··· EXERCISE MATERIALS

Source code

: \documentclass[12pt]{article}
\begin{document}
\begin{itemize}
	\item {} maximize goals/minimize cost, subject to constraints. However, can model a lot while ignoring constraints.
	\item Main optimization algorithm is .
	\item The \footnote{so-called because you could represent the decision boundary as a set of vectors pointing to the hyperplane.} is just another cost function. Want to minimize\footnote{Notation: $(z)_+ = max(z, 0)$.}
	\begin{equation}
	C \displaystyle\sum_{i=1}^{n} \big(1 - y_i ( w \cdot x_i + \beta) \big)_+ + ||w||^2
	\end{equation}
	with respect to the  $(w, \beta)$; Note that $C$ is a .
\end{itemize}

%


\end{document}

······
··· EXERCISE MATERIALS

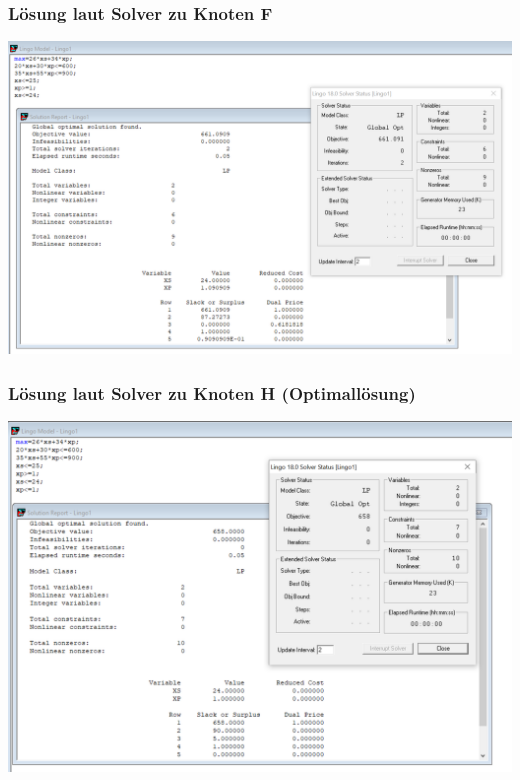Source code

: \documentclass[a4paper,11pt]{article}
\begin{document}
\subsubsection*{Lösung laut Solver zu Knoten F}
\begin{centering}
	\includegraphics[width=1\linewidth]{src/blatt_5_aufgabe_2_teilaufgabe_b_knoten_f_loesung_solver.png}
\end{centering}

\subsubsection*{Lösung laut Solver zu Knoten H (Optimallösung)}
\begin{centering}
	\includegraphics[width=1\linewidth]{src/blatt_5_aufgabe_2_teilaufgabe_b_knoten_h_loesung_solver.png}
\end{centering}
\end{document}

······

Copy out all lines of the listing where the word "laut" appears.

\subsubsection*{Lösung laut Solver zu Knoten F}
\subsubsection*{Lösung laut Solver zu Knoten H (Optimallösung)}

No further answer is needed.